BEGIN Supplied records

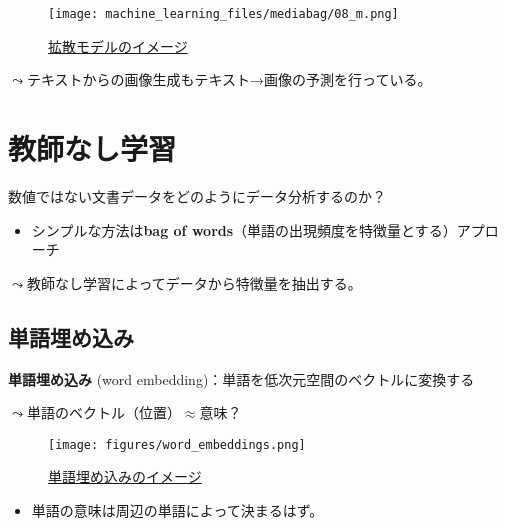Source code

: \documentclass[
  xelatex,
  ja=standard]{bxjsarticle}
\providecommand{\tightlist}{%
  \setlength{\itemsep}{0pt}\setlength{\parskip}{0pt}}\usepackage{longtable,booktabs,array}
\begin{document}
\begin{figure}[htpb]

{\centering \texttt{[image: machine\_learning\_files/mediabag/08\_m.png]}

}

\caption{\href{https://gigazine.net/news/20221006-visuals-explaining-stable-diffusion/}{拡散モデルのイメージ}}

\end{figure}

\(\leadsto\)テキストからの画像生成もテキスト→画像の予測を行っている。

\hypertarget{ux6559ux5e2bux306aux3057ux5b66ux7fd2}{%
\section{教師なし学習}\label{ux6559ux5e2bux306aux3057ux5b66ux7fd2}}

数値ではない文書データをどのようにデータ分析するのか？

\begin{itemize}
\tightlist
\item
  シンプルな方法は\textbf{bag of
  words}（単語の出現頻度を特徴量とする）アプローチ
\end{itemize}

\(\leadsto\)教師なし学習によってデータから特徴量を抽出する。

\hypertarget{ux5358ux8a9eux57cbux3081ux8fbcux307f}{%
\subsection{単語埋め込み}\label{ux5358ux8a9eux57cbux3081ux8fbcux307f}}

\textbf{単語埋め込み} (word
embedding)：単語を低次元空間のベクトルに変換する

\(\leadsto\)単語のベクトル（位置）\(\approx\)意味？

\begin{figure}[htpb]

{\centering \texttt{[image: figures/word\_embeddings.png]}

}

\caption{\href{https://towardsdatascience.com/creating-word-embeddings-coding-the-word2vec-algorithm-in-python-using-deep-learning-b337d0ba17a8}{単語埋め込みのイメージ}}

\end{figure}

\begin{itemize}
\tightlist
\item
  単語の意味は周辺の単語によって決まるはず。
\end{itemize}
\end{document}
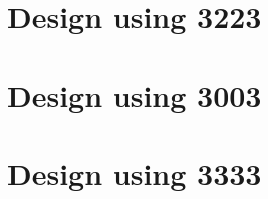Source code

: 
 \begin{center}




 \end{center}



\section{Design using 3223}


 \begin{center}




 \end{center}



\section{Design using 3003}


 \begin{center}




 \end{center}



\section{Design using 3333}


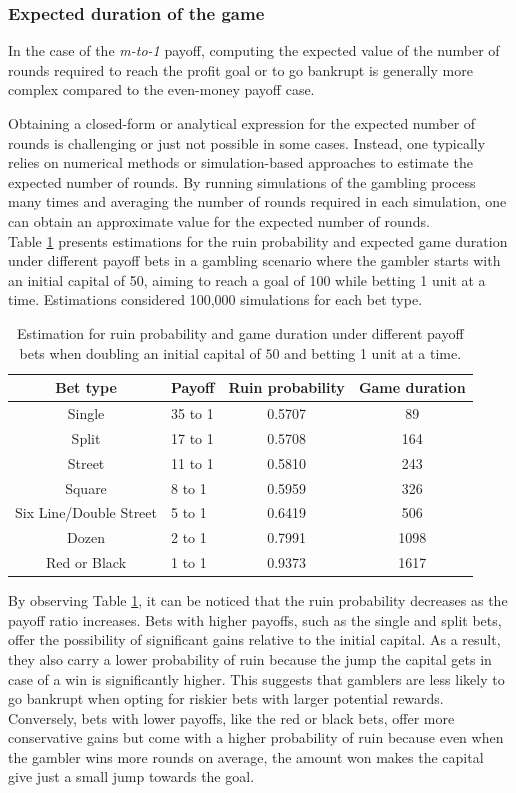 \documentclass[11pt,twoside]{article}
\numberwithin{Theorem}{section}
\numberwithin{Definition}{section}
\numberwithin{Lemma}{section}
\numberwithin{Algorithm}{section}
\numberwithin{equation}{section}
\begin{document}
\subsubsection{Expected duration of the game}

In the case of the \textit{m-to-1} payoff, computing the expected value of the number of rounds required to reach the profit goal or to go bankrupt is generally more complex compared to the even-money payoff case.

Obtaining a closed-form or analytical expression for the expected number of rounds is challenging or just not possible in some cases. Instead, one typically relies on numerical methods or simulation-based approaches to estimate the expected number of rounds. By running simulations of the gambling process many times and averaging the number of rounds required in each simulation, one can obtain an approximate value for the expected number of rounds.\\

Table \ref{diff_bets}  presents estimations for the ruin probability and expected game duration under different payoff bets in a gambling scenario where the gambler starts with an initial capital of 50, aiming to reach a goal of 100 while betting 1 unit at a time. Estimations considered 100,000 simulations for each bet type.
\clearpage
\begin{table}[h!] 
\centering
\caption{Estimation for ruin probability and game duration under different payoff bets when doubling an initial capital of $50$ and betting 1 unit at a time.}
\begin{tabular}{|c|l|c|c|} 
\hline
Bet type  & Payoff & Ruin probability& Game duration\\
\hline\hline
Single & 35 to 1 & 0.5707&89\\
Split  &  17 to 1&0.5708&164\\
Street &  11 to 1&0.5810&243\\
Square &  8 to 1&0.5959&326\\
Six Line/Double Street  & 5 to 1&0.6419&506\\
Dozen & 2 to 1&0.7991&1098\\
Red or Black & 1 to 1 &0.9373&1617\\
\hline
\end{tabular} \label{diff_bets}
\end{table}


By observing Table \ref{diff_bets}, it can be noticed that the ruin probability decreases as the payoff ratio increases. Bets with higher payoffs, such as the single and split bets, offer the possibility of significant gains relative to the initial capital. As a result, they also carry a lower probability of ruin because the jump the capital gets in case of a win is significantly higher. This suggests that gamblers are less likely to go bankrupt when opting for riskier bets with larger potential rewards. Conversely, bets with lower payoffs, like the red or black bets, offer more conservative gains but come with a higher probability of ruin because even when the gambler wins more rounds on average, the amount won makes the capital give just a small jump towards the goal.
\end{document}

END Supplied records
BEGIN Supplied records

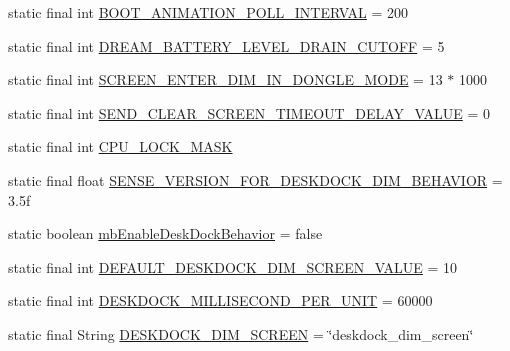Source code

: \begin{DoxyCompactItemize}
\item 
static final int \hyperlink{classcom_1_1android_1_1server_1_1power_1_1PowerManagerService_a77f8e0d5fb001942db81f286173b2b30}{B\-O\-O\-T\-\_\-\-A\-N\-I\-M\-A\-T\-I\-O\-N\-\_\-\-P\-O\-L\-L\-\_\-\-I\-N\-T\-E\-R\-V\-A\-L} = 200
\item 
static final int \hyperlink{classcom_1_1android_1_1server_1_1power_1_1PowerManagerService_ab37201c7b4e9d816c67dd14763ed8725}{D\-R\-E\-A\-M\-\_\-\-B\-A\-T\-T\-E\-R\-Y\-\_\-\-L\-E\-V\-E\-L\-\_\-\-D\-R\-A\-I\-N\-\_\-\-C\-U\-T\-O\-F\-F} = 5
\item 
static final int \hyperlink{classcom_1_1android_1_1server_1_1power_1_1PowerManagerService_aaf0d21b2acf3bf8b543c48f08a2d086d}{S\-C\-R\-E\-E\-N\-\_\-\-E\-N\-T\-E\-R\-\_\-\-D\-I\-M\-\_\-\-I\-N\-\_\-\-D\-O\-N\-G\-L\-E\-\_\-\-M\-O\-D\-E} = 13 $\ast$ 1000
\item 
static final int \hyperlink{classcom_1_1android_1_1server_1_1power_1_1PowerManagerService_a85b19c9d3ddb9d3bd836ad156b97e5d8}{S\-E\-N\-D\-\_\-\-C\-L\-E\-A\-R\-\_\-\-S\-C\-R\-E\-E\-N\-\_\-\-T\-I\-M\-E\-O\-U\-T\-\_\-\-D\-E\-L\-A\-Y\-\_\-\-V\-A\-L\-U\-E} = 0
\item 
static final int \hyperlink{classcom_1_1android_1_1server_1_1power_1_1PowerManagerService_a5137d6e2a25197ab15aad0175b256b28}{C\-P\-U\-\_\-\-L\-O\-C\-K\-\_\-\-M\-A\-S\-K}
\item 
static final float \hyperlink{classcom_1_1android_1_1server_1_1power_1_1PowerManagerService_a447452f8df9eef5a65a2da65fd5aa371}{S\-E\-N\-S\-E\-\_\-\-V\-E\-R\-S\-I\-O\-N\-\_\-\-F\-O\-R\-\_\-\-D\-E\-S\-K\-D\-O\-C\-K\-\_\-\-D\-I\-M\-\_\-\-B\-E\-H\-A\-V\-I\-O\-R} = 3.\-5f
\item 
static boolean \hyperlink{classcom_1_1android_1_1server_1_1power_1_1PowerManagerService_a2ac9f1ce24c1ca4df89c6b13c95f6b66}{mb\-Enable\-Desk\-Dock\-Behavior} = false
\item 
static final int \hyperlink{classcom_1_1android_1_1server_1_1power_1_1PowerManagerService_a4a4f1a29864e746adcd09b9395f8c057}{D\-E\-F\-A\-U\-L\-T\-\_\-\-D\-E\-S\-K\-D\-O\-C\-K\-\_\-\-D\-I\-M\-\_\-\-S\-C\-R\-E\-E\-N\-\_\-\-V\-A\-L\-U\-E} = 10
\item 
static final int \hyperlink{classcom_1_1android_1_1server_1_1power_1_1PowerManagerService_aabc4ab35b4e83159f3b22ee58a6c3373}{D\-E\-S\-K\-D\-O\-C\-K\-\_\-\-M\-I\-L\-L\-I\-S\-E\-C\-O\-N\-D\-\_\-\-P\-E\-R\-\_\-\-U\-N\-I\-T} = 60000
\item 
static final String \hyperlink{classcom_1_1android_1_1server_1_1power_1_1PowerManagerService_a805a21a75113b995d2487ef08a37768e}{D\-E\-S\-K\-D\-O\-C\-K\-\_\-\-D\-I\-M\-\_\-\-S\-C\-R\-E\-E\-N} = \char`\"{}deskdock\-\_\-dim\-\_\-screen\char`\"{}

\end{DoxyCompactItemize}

END Supplied records
BEGIN Supplied records

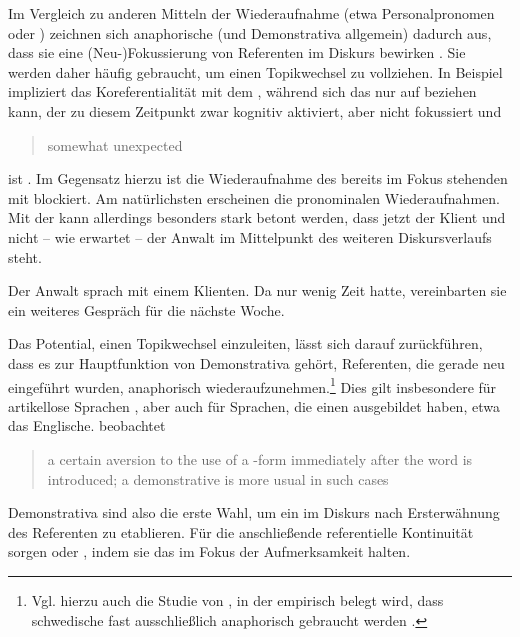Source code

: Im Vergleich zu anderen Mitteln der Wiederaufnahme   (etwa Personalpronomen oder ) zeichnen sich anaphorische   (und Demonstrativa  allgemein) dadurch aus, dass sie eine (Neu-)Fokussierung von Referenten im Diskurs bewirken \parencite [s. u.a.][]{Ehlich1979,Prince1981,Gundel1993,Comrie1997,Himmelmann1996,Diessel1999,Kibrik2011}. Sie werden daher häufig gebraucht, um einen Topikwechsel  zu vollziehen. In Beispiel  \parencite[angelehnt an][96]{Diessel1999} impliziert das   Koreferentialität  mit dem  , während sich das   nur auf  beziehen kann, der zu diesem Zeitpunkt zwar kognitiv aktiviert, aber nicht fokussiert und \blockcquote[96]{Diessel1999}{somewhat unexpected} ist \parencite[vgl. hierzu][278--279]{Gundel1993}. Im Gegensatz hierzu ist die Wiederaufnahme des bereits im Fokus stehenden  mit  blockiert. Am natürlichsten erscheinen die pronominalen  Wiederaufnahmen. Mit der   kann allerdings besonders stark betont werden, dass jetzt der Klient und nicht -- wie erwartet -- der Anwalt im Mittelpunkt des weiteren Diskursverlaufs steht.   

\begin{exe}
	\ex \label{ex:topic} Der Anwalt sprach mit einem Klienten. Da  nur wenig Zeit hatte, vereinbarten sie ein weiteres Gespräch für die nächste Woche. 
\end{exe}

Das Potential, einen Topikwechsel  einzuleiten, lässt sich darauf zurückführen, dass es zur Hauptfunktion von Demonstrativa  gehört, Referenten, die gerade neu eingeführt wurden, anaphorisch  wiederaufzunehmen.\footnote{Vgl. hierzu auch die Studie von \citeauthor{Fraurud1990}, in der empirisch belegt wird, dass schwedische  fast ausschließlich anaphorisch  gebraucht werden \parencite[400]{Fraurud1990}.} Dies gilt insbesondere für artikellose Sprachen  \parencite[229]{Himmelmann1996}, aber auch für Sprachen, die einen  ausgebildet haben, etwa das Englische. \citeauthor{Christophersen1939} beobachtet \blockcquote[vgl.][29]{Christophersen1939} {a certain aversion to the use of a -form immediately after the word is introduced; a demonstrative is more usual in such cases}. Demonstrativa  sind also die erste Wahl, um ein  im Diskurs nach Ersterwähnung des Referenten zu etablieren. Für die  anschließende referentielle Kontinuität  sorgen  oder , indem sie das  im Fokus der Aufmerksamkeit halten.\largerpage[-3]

END Supplied records

[Directions] Scan the listing above. Collect all lines with the word "different".

[Response below]
Table \ref{diff_bets}  presents estimations for the ruin probability and expected game duration under different payoff bets in a gambling scenario where the gambler starts with an initial capital of 50, aiming to reach a goal of 100 while betting 1 unit at a time. Estimations considered 100,000 simulations for each bet type.
\caption{Estimation for ruin probability and game duration under different payoff bets when doubling an initial capital of $50$ and betting 1 unit at a time.}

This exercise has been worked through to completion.